Francisco Lobo / TNSJ

Virgílio Castelo e Francisca Sobrinho na peça ‘Sul’

Segundo e último espectáculo no Teatro Carlos Alberto sobre migrações. “Vamos fazer uma peça de época para falar do presente”.

A migração tem estado presente no Teatro Carlos Alberto, no Porto. Se O Salto abordava a emigração nos anos 70 do século passado, agora Sul aborda a imigração na actualidade. Com uma personagem comum nas duas peças.

Primeiro, tínhamos a questão da fuga ao país, a deserção à guerra colonial; agora aborda-se mais a forma como Portugal acolhe os imigrantes.

Desta vez, Michelle, uma rapariga francesa lusodescendente, vem a Portugal, contra a vontade da família, na tentativa de encontrar um homem que pode ser o seu avô biológico. Um avô que rejeita a presença daquela jovem desconhecida: “Deixe-me em paz, só quero morrer!” – ouvimos na primeira cena, durante o ensaio para a imprensa.

Além deste homem, cuja existência está rodeada de mistério, Michelle esbarra com a crua realidade de uma comunidade de migrantes do Sul do país. É “um drama familiar intergeracional sobre trauma, abandono e separações”, lê-se na sinopse de Sul.

Tiago Correia, autor e encenador, explica ao ZAP que esta peça, mais do que falar no tráfico humano, aborda as “feridas criadas pelas mudanças”, neste caso de país. E são feridas que “atravessam gerações”.

De que forma as novas gerações, emigrantes ou filhos de emigrantes portugueses, se relacionam com Portugal? Conhecem a história do país? Que medos e traumas existem?

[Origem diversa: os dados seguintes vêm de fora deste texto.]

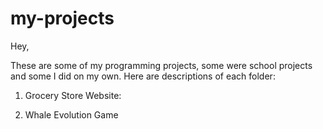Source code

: # my-projects

Hey,

These are some of my programming projects, some were school projects and some I did on my own. 
Here are descriptions of each folder:

1) Grocery Store Website:

2) Whale Evolution Game
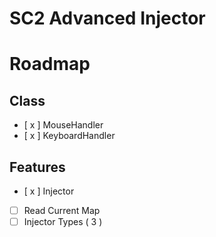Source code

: # SC2 Advanced Injector

# Roadmap

## Class

 * [ x ] MouseHandler
 * [ x ] KeyboardHandler
 
## Features

 * [ x ] Injector 
 * [ ] Read Current Map
 * [ ] Injector Types ( 3 )
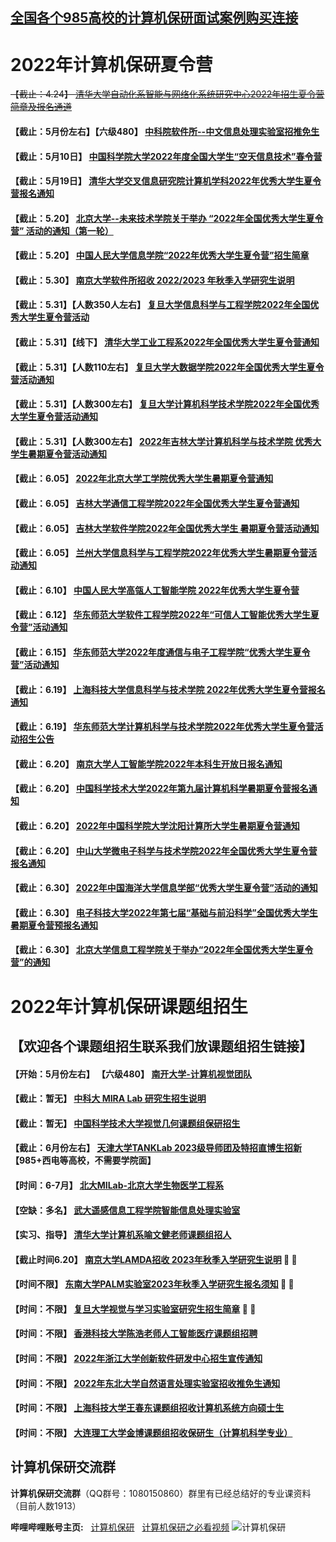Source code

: ## [全国各个985高校的计算机保研面试案例购买连接](https://mianbaoduo.com/o/jsjby/work)

# 2022年计算机保研夏令营


~~【截止：4.24】 [清华大学自动化系智能与网络化系统研究中心2022年招生夏令营简章及报名通道](https://mp.weixin.qq.com/s/PIh-a1VIBqt7-BambzxkUA)~~

#### 【截止：5月份左右】【六级480】 [中科院软件所--中文信息处理实验室招推免生](http://www.icip.org.cn/zh/2022/04/11/recruit/)   

#### 【截止：5月10日】 [中国科学院大学2022年度全国大学生“空天信息技术”春令营](https://mp.weixin.qq.com/s/PY75jel1zZuMrF83sDQQag)   

#### 【截止：5月19日】 [清华大学交叉信息研究院计算机学科2022年优秀大学生夏令营报名通知](https://admission.iiis.tsinghua.edu.cn/2022/)   

#### 【截止：5.20】 [北京大学--未来技术学院关于举办 “2022年全国优秀大学生夏令营” 活动的通知（第一轮）](https://future.pku.edu.cn/xwyjz/xwzk/07b48713a6eb4cb4ac654fdf61031261.htm)   

#### 【截止：5.20】 [中国人民大学信息学院“2022年优秀大学生夏令营”招生简章](http://info.ruc.edu.cn/notice_convert_detail.php?id=2265)   

#### 【截止：5.30】 [南京大学软件所招收 2022/2023 年秋季入学研究生说明](https://cs.nju.edu.cn/ics/recruit/index.html)


#### 【截止：5.31】【人数350人左右】 [复旦大学信息科学与工程学院2022年全国优秀大学生夏令营活动](http://www.it.fudan.edu.cn/Data/View/4104)

#### 【截止：5.31】【线下】 [清华大学工业工程系2022年全国优秀大学生夏令营通知](https://mp.weixin.qq.com/s/TrTDLpXsunxDVWFqgqMTYw)

#### 【截止：5.31】【人数110左右】 [复旦大学大数据学院2022年全国优秀大学生夏令营活动通知](https://sds.fudan.edu.cn/bf/72/c17701a442226/page.htm)

#### 【截止：5.31】【人数300左右】 [复旦大学计算机科学技术学院2022年全国优秀大学生夏令营活动通知](https://cs.fudan.edu.cn/bf/99/c24257a442265/page.htm)

#### 【截止：5.31】【人数300左右】 [2022年吉林大学计算机科学与技术学院 优秀大学生暑期夏令营活动通知](http://ccst.jlu.edu.cn/info/1091/16122.htm)

#### 【截止：6.05】 [2022年北京大学工学院优秀大学生暑期夏令营通知](http://www.coe.pku.edu.cn/announcements/college/11445.html)
#### 【截止：6.05】 [吉林大学通信工程学院2022年全国优秀大学生夏令营通知](http://dce.jlu.edu.cn/info/1032/9031.htm)
#### 【截止：6.05】 [吉林大学软件学院2022年全国优秀大学生 暑期夏令营活动通知](http://csw.jlu.edu.cn/info/1156/5701.htm)
#### 【截止：6.05】 [兰州大学信息科学与工程学院2022年优秀大学生暑期夏令营活动通知]( http://xxxy.lzu.edu.cn/tongzhigonggao/2022/0509/195366.html)
#### 【截止：6.10】 [中国人民大学高瓴人工智能学院 2022年优秀大学生夏令营](http://ai.ruc.edu.cn/newslist/notice/20220507001.html)
#### 【截止：6.12】 [华东师范大学软件工程学院2022年“可信人工智能优秀大学生夏令营”活动通知](https://yjszs.ecnu.edu.cn/system/xlyxcwb_detail.aspxlyjbdwbh=2022051120179966143823)
#### 【截止：6.15】 [华东师范大学2022年度通信与电子工程学院“优秀大学生夏令营”活动通知](https://yjszs.ecnu.edu.cn/system/xlyxcwb_detail.asp?xlyjbdwbh=2022051820180355102724)
#### 【截止：6.19】 [上海科技大学信息科学与技术学院 2022年优秀大学生夏令营报名通知](https://sist.shanghaitech.edu.cn/2022/0509/c2863a540028/page.htm)

#### 【截止：6.19】 [华东师范大学计算机科学与技术学院2022年优秀大学生夏令营活动招生公告](https://yjszs.ecnu.edu.cn/system/xlyxcwb_detail.asp？xlyjbdwbh=2022051320132001150608)
#### 【截止：6.20】 [南京大学人工智能学院2022年本科生开放日报名通知](https://ai.nju.edu.cn/b1/64/c17810a569700/pagem.htm)
#### 【截止：6.20】 [中国科学技术大学2022年第九届计算机科学暑期夏令营报名通知](https://xly.ustc.edu.cn/news.php?newsid=888)
#### 【截止：6.20】 [2022年中国科学院大学沈阳计算所大学生暑期夏令营通知](http://yjs.sict.ac.cn/index.php?m=content&c=index&a=show&catid=52&id=191)
#### 【截止：6.20】 [中山大学微电子科学与技术学院2022年全国优秀大学生夏令营报名通知](https://mst.sysu.edu.cn/article/644)
#### 【截止：6.30】 [2022年中国海洋大学信息学部“优秀大学生夏令营”活动的通知](http://it.ouc.edu.cn/2022/0518/c21608a370713/page.htm)
#### 【截止：6.30】 [电子科技大学2022年第七届“基础与前沿科学”全国优秀大学生暑期夏令营预报名通知](https://www.iffs.uestc.edu.cn/info/1032/4765.htm)
#### 【截止：6.30】 [北京大学信息工程学院关于举办“2022年全国优秀大学生夏令营”的通知](https://www.ece.pku.edu.cn/info/1027/2451.htm)

# 2022年计算机保研课题组招生
## 【欢迎各个课题组招生联系我们放课题组招生链接】

#### 【开始：5月份左右】 【六级480】 [南开大学-计算机视觉团队](https://cv.nankai.edu.cn/)
#### 【截止：暂无】 [中科大 MIRA Lab 研究生招生说明](https://miralab.ai/admission/admission_2022/) 
#### 【截止：暂无】 [中国科学技术大学视觉几何课题组保研招生](http://staff.ustc.edu.cn/~xjchen99/)  
#### 【截止：6月份左右】 [天津大学TANKLab 2023级导师团及特招直博生招新](https://mp.weixin.qq.com/s?srcid=0328TrVBOLBU7UuOZhHctIdf&scene=23&sharer_sharetime=1648461969548&mid=2247485718&sharer_shareid=13a0869e2dfd7c9b03339911eb553922&sn=23bc73443c1c9673ce2301101963930b&idx=1&__biz=MzI5MTQwNTAwMg%3D%3D&chksm=ec1064b3db67eda590df3a9514b87316c28089d7aae5acf22c50ee8fbcc277dc13fdd1862eb2&mpshare=1#rd) 【985+西电等高校，不需要学院面】
#### 【时间：6-7月】 [北大MILab-北京大学生物医学工程系](https://wiki.milab.wiki/pages/viewpage.action?pageId=18972735)
#### 【空缺：多名】 [武大遥感信息工程学院智能信息处理实验室](http://iip.whu.edu.cn/recruitment.html)
#### 【实习、指导】 [清华大学计算机系喻文健老师课题组招人](http://muchong.com/t-8994659-1-authorid-2426351)
#### 【截止时间6.20】 [南京大学LAMDA招收 2023年秋季入学研究生说明](http://www.lamda.nju.edu.cn/recruit-2023/recruit-2023.html) :sparkling_heart: :sparkling_heart: 
#### 【时间不限】 [东南大学PALM实验室2023年秋季入学研究生报名须知](http://palm.seu.edu.cn/application.html) :sparkling_heart: :sparkling_heart: 
#### 【时间：不限】 [复旦大学视觉与学习实验室研究生招生简章](https://mp.weixin.qq.com/s/PU-mbsyzwtQ1B_-kwnSmwg) :sparkling_heart: :sparkling_heart: 
#### 【时间：不限】 [香港科技大学陈浩老师人工智能医疗课题组招聘](https://cse.hkust.edu.hk/~jhc/) 
#### 【时间：不限】 [2022年浙江大学创新软件研发中心招生宣传通知](http://eagle.zju.edu.cn/join/enrollment/) 
#### 【时间：不限】 [2022年东北大学自然语言处理实验室招收推免生通知](https://www.nlplab.com/)
#### 【时间：不限】 [ 上海科技大学王春东课题组招收计算机系统方向硕士生](https://toast-lab.gitee.io/)
#### 【时间：不限】 [大连理工大学金博课题组招收保研生（计算机科学专业）](http://gs1.dlut.edu.cn/Supervisor/Front/dsxx/new/Default.aspx?WebPageName=jinbo)
## 计算机保研交流群

**计算机保研交流群**（QQ群号：1080150860）群里有已经总结好的专业课资料（目前人数1913）

**哔哩哔哩账号主页:** &nbsp; [计算机保研](https://space.bilibili.com/258646084) &nbsp; [计算机保研之必看视频](https://www.bilibili.com/video/BV1er4y1t756?share_source=copy_web)
![计算机保研](https://github.com/jisuanjibaoyan2022/jsjby_2022/blob/main/bilibili.png)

Perguntas lançadas por Tiago, que avisa que começou a escrever (ou no mínimo a pensar) esta sequência, estas duas peças em 2021; ou seja, ainda antes de as migrações serem um assunto tão presente em Portugal e na Europa.

Embora esta peça, Sul, foi escrita apenas “há meia dúzia de meses” e por isso sim, encaixa muito na realidade. “É quase um truque: vamos fazer uma peça de época para falar do presente”.

Tiago Correia lembra dados recentes apresentados pela Polícia Judiciária: é uma “falácia” dizer que os imigrantes estão a aumentar a criminalidade.

Na verdade, a ideia foi outra: “De que forma estamos a aproveitar-nos dessas pessoas, dos imigrantes? Porque é isso que está a acontecer e é aí que esta peça vai parar”, explica o encenador.

O autor teve diversas parcerias, quer em Portugal, quer em França, para ter bases reais sobre emigrantes e imigrantes.

E apresentou outra perspectiva no espectáculo: “A de alguém que não é emigrante. Eu sou um privilegiado, homem, branco. Pensei: de que forma é que eu podia falar por eles? Na peça tudo se passa do lado do privilégio. É uma auto-crítica, se quiserem”.

Entre as duas peças, procuram abrir-se caminhos para uma reflexão mais ampla sobre os temas da memória (ou do esquecimento) e da volatilidade das relações humanas contemporâneas.

“Acho que andamos muito esquecidos. E parece haver um outro fenómeno: de não querer saber do passado. Porque o passado é um erro: a escravatura, o patriarcado… O passado é tudo aquilo que está errado na história”, justificou Tiago Correia, que acha que este pensamento é mais das novas gerações. Nas velhas gerações, a postura é outra: apagão. “Viveram determinadas coisas e esqueceram-se do que viveram”.

A nível técnico, há um ecrã ao fundo a mostrar em directo a imagem de uma câmara lateral, que está no palco. Parece que estamos num cinema. “Perfeito! Tem a ver com a forma como eu trabalho com os actores. Trabalhamos a uma escala grande para o teatro, mas também a uma escala micro, no que se passa entre os actores, olhos nos olhos. E isso não se vê no teatro. Aproximar das emoções, permitir estar mais próximos deste teatro íntimo”.

Com interpretação de Virgílio Castelo, Francisca Sobrinho e Francisco Pereira de Almeida, Sul estreia hoje, quinta-feira, no palco do Teatro Carlos Alberto. Estará em cena até 16 de Março.